<<<<

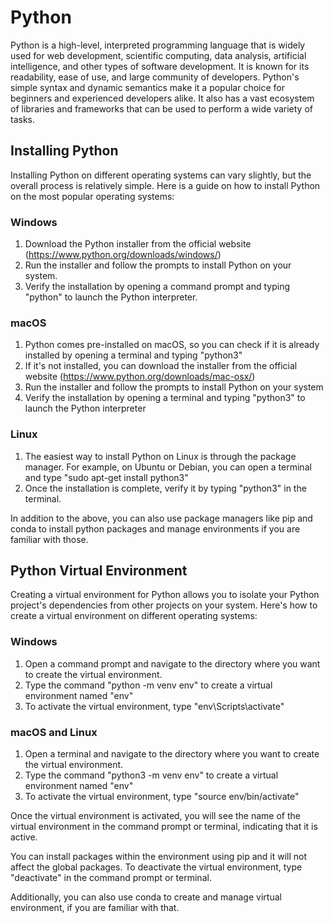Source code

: # Python

Python is a high-level, interpreted programming language that is widely used for web development, scientific computing, data analysis, artificial intelligence, and other types of software development. It is known for its readability, ease of use, and large community of developers. Python's simple syntax and dynamic semantics make it a popular choice for beginners and experienced developers alike. It also has a vast ecosystem of libraries and frameworks that can be used to perform a wide variety of tasks.

## Installing Python

Installing Python on different operating systems can vary slightly, but the overall process is relatively simple. Here is a guide on how to install Python on the most popular operating systems:

### Windows

1. Download the Python installer from the official website (https://www.python.org/downloads/windows/)
1. Run the installer and follow the prompts to install Python on your system.
1. Verify the installation by opening a command prompt and typing "python" to launch the Python interpreter.

### macOS

1. Python comes pre-installed on macOS, so you can check if it is already installed by opening a terminal and typing "python3"
1. If it's not installed, you can download the installer from the official website (https://www.python.org/downloads/mac-osx/)
1. Run the installer and follow the prompts to install Python on your system
1. Verify the installation by opening a terminal and typing "python3" to launch the Python interpreter

### Linux

1. The easiest way to install Python on Linux is through the package manager. For example, on Ubuntu or Debian, you can open a terminal and type "sudo apt-get install python3"
1. Once the installation is complete, verify it by typing "python3" in the terminal.

In addition to the above, you can also use package managers like pip and conda to install python packages and manage environments if you are familiar with those.

## Python Virtual Environment

Creating a virtual environment for Python allows you to isolate your Python project's dependencies from other projects on your system. Here's how to create a virtual environment on different operating systems:

### Windows

1. Open a command prompt and navigate to the directory where you want to create the virtual environment.
1. Type the command "python -m venv env" to create a virtual environment named "env"
1. To activate the virtual environment, type "env\Scripts\activate"

### macOS and Linux

1. Open a terminal and navigate to the directory where you want to create the virtual environment.
1. Type the command "python3 -m venv env" to create a virtual environment named "env"
1. To activate the virtual environment, type "source env/bin/activate"

Once the virtual environment is activated, you will see the name of the virtual environment in the command prompt or terminal, indicating that it is active.

You can install packages within the environment using pip and it will not affect the global packages. To deactivate the virtual environment, type "deactivate" in the command prompt or terminal.

Additionally, you can also use conda to create and manage virtual environment, if you are familiar with that.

>>>>

→ PROBLEM TO SOLVE
Print every entry above again without changing a word, and omit the pictures.

→ RESPONSE BELOW
Source code

: # Python

Python is a high-level, interpreted programming language that is widely used for web development, scientific computing, data analysis, artificial intelligence, and other types of software development. It is known for its readability, ease of use, and large community of developers. Python's simple syntax and dynamic semantics make it a popular choice for beginners and experienced developers alike. It also has a vast ecosystem of libraries and frameworks that can be used to perform a wide variety of tasks.

## Installing Python

Installing Python on different operating systems can vary slightly, but the overall process is relatively simple. Here is a guide on how to install Python on the most popular operating systems:

### Windows

1. Download the Python installer from the official website (https://www.python.org/downloads/windows/)
1. Run the installer and follow the prompts to install Python on your system.
1. Verify the installation by opening a command prompt and typing "python" to launch the Python interpreter.

### macOS

1. Python comes pre-installed on macOS, so you can check if it is already installed by opening a terminal and typing "python3"
1. If it's not installed, you can download the installer from the official website (https://www.python.org/downloads/mac-osx/)
1. Run the installer and follow the prompts to install Python on your system
1. Verify the installation by opening a terminal and typing "python3" to launch the Python interpreter

### Linux

1. The easiest way to install Python on Linux is through the package manager. For example, on Ubuntu or Debian, you can open a terminal and type "sudo apt-get install python3"
1. Once the installation is complete, verify it by typing "python3" in the terminal.

In addition to the above, you can also use package managers like pip and conda to install python packages and manage environments if you are familiar with those.

## Python Virtual Environment

Creating a virtual environment for Python allows you to isolate your Python project's dependencies from other projects on your system. Here's how to create a virtual environment on different operating systems:

### Windows

1. Open a command prompt and navigate to the directory where you want to create the virtual environment.
1. Type the command "python -m venv env" to create a virtual environment named "env"
1. To activate the virtual environment, type "env\Scripts\activate"

### macOS and Linux

1. Open a terminal and navigate to the directory where you want to create the virtual environment.
1. Type the command "python3 -m venv env" to create a virtual environment named "env"
1. To activate the virtual environment, type "source env/bin/activate"

Once the virtual environment is activated, you will see the name of the virtual environment in the command prompt or terminal, indicating that it is active.

You can install packages within the environment using pip and it will not affect the global packages. To deactivate the virtual environment, type "deactivate" in the command prompt or terminal.

Additionally, you can also use conda to create and manage virtual environment, if you are familiar with that.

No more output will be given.